While the line of business owns significant applications in the data center, accessing this data wasn't easy for the various stakeholders. Further, while the service levels for the Production data sets were understood, the organization didn't invest in the "lower environments" such as Development in the same way as Production environments. And in the case of Production, the kinds of queries and the amount of data that could be stored was restricted by the existing capacity. To request and provision new hardware to meet the demand for Ad Hoc queries, or to test ideas meant months, after which surely the inspiration and opportunity was lost. And this happened continuously. Rather than allow this external force to shape the culture and destiny of the business, the executives decided to build out the infrastructure for a Data Mart and Data Warehouse in the Public Cloud. Such as journey isn't easy to make the first time, yet the two roads were clear.

 

Business Objectives

  1. To keep highly educated and specialized "Quants" engaged the business needed to provide them the resources to run their simulations and tests and to host the data sets needed to support these tests.
  2. Moore's Law meant nothing in the data center if the competing projects of many other business units sharing the data center resulted in long delays and consumed the time and passion of the business with red tape and organizational latency.

 

Benefits

High performance access to data by "Data Scientists" aka "Quants enables building and testing models in development using high performance infrastructure while reducing risk of Production impact

Eliminate the noise and collateral risk of internal data center operations disrupting critical work in the Development environment.

Unexpected Benefits

While the teams expected the solution to provide the necessary resources, rather than just "one-for-one" resource provisioning, the teams also found an entirely different dimension to working with Cloud Infrastructure. In the Cloud the team could run the applications and databases, but also manage the data and infrastructure in ways that made them more self-reliant and production.

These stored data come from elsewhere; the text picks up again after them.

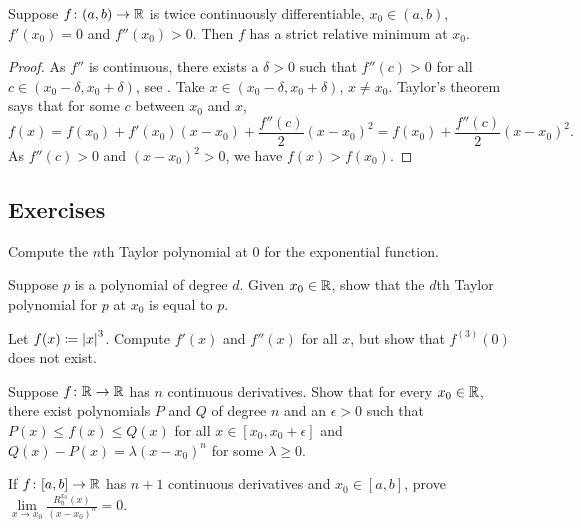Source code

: \begin{prop}
Suppose $f \colon (a,b) \to {\mathbb{R}}$ is twice continuously differentiable,
$x_0 \in (a,b)$, $f'(x_0) = 0$ and $f''(x_0) > 0$.  Then $f$ has a strict relative
minimum at $x_0$.
\end{prop}

\begin{proof}
As $f''$ is continuous, there exists a $\delta > 0$
such that $f''(c) > 0$ for all $c \in (x_0-\delta,x_0+\delta)$,
see .
Take $x \in (x_0-\delta,x_0+\delta)$, $x \not= x_0$.
Taylor's theorem says that for some $c$ between $x_0$ and $x$,
\begin{equation*}
f(x) 
=
f(x_0) + f'(x_0) (x-x_0) +
\frac{f''(c)}{2}{(x-x_0)}^{2} 
=
f(x_0) + \frac{f''(c)}{2}{(x-x_0)}^{2}  .
\end{equation*}
As $f''(c) > 0$ and ${(x-x_0)}^2 > 0$, we have $f(x) > f(x_0)$.
\end{proof}

\subsection{Exercises}

\begin{exercise}
Compute the $n$th Taylor polynomial at $0$ for the exponential function.
\end{exercise}

\begin{exercise}
Suppose $p$ is a polynomial of degree $d$.  Given $x_0 \in {\mathbb{R}}$,
show that
the $d$th Taylor polynomial for $p$ at $x_0$ is equal to $p$.
\end{exercise}

\begin{exercise}
Let $f(x) \coloneqq \left\lvert {x} \right\rvert^3$.  Compute $f'(x)$ and $f''(x)$ for all $x$,
but show that $f^{(3)}(0)$ does not exist.
\end{exercise}

\begin{exercise}
Suppose $f \colon {\mathbb{R}} \to {\mathbb{R}}$ has $n$ continuous derivatives.  Show
that for every $x_0 \in {\mathbb{R}}$,
there exist polynomials $P$ and $Q$ of degree $n$ and 
an $\epsilon > 0$ such that $P(x) \leq f(x) \leq Q(x)$ for all $x \in
[x_0,x_0+\epsilon]$  and
$Q(x)-P(x) = \lambda {(x-x_0)}^n$ for some $\lambda \geq 0$.
\end{exercise}

\begin{exercise}
If $f \colon [a,b] \to {\mathbb{R}}$ has $n+1$ continuous derivatives
and $x_0 \in [a,b]$,
prove
$\lim\limits_{x\to x_0} \frac{R_n^{x_0}(x)}{{(x-x_0)}^n} = 0$.
\end{exercise}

One of the often overlooked aspect of Cloud Infrastructure is that as a "Shared Service" where complete strangers build and run applications on a common underlying infrastructure, Cloud Service Providers have solved a problem which remains unsolved by legacy vendors and unsolved by most Corporate IT organizations. Cloud access and resource controls and the isolation of resources from each other empower teams to work more effectively. In order for Cloud IaaS to work as a business, many different types of customers of varying degrees of technical experience and knowledge need to be able to provision and manage their infrastructure.

  1. Cloud Infrastructure is easier to configure, and because it is accessed by many users, the tools and apis for doing so have become reliable.
  2. Cloud infrastructure isolates users from other users.

  3. Cloud infrastructure isolates users from the underlying data center operations (capacity planning, network changes, adding capacity, refreshing capacity.

Over time, the application team to manage data with tools such as "snapshots" and "on demand provisioning"  the application team could work within an isolated network, yet work with powerful tools for managing their data infrastructure.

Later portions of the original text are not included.